Große Preisunterschiede bei Weizenbier

Bei den Preisen für Weizenbier gibt es große regionale Unterschiede. Das geht aus dem so genannten Weizenbier-Index hervor, den die Frankfurter Allgemeine Sonntagszeitung (FAS) erstellt hat. Das Blatt hat Gasthöfe und Restaurants in acht Regionen Deutschlands gefragt, was sie für ein Glas Hefeweizen (0,5 l) verlangen.
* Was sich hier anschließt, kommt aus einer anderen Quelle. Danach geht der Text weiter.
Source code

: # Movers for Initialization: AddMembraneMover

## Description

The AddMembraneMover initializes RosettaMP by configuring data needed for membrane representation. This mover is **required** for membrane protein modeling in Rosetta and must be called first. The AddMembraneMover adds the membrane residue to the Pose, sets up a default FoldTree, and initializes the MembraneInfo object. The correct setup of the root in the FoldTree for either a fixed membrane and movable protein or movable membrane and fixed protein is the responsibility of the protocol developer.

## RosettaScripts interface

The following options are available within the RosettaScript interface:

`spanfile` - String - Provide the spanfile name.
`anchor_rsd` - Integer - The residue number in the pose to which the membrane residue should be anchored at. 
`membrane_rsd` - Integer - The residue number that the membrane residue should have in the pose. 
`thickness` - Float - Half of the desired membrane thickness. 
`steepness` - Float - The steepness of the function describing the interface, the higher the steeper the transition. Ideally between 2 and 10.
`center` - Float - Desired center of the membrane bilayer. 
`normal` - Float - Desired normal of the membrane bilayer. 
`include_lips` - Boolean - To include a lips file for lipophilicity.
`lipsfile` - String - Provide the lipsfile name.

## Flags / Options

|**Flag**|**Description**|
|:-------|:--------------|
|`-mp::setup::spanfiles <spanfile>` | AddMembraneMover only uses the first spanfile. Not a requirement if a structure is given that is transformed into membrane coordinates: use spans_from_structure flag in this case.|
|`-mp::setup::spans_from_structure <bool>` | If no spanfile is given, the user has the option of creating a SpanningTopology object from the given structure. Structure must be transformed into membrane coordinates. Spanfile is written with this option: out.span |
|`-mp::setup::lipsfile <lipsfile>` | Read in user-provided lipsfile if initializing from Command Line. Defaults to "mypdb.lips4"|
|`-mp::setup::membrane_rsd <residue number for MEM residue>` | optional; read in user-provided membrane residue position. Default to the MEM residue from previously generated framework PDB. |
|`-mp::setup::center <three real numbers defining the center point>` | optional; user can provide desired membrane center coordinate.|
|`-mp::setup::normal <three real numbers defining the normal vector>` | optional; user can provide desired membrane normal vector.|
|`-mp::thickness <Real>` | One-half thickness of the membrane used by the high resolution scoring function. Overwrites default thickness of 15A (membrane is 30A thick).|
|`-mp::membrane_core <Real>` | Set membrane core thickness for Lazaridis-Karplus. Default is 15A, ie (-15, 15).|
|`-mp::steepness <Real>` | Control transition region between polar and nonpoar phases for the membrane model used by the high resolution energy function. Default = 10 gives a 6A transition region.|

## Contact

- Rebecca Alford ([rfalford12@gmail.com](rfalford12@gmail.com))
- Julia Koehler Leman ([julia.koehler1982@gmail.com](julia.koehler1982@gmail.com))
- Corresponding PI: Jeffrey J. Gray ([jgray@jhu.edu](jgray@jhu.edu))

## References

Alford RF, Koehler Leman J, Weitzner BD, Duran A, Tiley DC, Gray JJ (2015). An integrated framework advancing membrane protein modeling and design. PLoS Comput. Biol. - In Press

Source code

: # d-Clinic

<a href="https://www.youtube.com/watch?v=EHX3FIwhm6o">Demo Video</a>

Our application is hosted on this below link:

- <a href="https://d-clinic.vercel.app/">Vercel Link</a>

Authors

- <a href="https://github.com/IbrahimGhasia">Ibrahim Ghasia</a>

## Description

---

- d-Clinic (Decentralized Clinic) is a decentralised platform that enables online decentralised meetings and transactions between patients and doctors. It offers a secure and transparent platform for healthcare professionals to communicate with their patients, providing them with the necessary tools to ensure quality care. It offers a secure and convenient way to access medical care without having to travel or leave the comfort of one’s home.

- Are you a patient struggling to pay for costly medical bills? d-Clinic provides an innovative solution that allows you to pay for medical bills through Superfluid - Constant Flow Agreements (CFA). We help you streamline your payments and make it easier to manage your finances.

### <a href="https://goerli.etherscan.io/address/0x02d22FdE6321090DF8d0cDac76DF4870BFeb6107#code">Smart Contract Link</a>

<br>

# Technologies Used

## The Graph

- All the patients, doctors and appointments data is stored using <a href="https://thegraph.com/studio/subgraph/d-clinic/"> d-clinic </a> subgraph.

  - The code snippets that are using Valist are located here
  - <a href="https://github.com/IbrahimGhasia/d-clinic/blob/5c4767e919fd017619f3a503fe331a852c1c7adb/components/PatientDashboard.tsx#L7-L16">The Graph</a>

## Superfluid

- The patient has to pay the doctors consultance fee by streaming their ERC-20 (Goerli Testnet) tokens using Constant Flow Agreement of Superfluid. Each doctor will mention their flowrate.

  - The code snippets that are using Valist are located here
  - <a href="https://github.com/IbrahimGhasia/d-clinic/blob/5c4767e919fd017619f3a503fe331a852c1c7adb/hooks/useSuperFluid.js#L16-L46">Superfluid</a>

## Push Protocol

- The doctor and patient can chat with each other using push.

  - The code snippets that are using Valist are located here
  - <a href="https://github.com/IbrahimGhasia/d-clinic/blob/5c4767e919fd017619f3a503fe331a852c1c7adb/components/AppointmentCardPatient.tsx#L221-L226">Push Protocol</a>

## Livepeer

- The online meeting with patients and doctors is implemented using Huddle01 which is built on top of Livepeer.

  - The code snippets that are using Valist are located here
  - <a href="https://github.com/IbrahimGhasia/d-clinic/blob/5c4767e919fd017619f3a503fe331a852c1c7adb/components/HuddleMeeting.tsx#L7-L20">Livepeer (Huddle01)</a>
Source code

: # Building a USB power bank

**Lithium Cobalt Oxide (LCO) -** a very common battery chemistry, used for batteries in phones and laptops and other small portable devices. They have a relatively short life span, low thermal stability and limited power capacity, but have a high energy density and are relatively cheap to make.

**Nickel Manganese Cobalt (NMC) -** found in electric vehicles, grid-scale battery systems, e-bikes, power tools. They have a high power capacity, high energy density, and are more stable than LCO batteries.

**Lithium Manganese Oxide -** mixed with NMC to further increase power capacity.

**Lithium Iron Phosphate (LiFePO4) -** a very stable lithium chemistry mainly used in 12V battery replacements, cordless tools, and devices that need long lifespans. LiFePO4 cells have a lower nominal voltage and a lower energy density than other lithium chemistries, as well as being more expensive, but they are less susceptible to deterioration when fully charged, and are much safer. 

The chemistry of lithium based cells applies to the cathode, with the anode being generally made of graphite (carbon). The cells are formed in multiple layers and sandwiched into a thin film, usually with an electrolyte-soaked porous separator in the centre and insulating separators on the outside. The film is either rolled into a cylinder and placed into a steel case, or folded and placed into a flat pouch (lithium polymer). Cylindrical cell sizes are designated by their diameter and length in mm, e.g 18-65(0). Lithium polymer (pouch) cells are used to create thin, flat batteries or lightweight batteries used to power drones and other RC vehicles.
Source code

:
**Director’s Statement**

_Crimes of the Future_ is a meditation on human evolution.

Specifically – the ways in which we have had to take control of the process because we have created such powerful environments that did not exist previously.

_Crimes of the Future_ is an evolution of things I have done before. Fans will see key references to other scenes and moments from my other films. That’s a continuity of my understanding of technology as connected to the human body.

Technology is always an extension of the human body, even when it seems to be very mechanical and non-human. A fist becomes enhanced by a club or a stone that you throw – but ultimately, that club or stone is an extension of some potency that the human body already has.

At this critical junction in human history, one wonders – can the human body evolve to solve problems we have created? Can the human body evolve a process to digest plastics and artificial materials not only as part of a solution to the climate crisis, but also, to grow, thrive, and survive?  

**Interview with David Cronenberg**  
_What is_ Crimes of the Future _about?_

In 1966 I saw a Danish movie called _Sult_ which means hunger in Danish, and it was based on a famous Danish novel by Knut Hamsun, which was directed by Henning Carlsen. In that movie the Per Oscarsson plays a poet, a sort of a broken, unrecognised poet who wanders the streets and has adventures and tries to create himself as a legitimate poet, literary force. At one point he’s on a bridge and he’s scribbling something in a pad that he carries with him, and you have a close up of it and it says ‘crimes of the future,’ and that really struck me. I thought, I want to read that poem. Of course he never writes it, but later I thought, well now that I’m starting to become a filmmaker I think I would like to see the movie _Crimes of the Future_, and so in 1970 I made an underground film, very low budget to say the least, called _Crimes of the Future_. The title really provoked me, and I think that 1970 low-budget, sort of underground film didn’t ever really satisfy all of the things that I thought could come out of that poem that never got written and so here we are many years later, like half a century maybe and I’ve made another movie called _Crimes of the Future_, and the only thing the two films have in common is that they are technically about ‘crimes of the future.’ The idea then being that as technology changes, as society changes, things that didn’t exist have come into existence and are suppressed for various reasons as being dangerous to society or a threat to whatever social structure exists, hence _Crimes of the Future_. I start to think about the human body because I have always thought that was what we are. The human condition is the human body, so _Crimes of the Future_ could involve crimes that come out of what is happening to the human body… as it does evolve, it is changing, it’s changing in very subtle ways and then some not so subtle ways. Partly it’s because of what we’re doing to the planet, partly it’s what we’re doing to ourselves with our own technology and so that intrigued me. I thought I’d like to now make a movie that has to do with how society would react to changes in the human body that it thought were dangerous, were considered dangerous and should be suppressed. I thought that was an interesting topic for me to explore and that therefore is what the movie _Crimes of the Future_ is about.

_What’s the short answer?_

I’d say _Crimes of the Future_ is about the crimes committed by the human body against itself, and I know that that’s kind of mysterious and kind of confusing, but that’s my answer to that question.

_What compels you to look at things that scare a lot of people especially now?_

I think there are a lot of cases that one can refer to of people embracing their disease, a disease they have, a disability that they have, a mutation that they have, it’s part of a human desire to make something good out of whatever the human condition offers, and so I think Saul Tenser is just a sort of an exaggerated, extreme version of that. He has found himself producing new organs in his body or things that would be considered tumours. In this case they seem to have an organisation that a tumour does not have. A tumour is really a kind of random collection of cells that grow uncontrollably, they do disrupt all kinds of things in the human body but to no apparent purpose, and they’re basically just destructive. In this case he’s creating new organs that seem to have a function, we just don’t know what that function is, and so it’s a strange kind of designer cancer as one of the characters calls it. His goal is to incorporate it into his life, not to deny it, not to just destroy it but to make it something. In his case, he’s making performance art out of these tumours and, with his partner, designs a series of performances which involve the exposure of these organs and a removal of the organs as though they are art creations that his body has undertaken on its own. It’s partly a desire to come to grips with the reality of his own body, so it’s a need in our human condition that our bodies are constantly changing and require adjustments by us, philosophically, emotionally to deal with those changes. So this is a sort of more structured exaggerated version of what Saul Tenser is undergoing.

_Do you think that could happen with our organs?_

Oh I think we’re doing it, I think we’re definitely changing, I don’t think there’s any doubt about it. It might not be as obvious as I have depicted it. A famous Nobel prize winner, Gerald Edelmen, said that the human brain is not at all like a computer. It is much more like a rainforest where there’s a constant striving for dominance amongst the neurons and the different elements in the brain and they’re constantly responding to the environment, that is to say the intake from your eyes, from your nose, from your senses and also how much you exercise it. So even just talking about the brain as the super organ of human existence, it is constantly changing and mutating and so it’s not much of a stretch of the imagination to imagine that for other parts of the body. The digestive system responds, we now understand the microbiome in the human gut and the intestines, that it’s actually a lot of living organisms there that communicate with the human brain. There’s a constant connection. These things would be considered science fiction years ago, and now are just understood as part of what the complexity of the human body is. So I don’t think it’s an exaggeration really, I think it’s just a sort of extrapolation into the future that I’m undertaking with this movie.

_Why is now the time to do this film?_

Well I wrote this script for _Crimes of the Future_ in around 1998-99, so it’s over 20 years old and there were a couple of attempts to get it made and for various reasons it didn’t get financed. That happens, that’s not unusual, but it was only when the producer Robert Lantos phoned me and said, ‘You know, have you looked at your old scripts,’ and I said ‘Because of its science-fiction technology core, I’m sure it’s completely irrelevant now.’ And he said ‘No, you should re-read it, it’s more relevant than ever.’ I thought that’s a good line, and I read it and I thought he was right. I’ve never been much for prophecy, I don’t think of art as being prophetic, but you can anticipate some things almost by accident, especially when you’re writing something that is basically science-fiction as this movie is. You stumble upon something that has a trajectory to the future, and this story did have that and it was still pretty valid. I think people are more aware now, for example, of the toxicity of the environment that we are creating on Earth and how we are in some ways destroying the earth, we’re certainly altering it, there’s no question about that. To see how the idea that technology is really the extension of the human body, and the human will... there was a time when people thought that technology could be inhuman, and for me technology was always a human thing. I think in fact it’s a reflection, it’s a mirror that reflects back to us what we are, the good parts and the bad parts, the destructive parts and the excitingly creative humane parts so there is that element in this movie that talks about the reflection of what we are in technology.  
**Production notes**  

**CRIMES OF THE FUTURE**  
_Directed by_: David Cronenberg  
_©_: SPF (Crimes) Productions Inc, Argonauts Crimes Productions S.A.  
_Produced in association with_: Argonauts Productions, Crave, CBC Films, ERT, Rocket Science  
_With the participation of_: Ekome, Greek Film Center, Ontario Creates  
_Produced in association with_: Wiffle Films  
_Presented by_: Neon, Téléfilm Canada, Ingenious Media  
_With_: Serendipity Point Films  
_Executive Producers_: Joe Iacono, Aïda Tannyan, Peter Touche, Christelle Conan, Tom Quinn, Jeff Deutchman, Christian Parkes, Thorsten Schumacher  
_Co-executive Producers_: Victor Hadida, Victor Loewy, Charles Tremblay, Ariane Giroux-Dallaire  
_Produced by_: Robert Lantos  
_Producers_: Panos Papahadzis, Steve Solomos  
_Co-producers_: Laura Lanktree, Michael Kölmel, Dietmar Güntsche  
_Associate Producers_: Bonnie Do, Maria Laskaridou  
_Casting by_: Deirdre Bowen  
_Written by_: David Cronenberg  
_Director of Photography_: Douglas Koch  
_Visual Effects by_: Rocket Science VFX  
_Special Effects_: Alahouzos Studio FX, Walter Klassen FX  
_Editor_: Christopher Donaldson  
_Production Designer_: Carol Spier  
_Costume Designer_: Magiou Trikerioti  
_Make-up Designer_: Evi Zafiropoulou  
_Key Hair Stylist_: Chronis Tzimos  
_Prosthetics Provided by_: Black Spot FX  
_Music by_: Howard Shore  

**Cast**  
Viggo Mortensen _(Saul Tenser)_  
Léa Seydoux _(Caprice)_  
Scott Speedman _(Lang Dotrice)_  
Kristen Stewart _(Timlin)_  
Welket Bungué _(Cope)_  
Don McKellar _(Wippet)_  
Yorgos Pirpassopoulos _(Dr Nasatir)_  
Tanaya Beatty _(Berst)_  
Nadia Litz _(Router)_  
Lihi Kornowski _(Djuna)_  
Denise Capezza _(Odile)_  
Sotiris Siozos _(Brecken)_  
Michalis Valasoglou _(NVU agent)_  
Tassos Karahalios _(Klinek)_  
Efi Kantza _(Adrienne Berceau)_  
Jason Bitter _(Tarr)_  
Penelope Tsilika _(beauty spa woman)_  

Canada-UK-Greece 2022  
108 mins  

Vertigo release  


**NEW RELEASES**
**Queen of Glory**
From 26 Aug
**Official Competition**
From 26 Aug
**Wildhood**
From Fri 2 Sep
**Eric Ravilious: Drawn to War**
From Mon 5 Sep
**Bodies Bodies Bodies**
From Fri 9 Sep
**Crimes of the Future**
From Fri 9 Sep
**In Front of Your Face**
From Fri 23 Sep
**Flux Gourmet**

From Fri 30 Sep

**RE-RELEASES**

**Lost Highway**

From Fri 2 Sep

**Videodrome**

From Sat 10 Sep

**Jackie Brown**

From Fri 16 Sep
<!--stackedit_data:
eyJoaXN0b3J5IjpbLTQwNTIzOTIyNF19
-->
Bundesweit hat die FAS einen Preisdurchschnitt von 3,50 Euro ermittelt. Am teuersten war Weizenbier auf Sylt. Hier ergab sich bei der Erhebung ein Schnitt von 5,26 Euro. Mit 2,52 Euro am günstigsten war die Fränkische Schweiz.

Laut FAS hat die Befragung gezeigt, dass es neben einem West-Ost-Gefälle auch deutliche Unterschiede zwischen dem Norden und dem Süden gibt. Mit einem Durchschnittspreis von 3,82 Euro gehört Norddeutschland zu den teureren Weizenbier-Gegenden. Das mit einem Preis von 1,60 Euro günstigste Bier fanden die Tester in einem Restaurantbetrieb in Mecklenburg-Vorpommern. Grundsätzlich zahle man in Ballungsgebieten mehr als auf dem Land, so die Zeitung. Groß seien die Unterschiede auch in wirtschaftlich schwachen und starken Regionen.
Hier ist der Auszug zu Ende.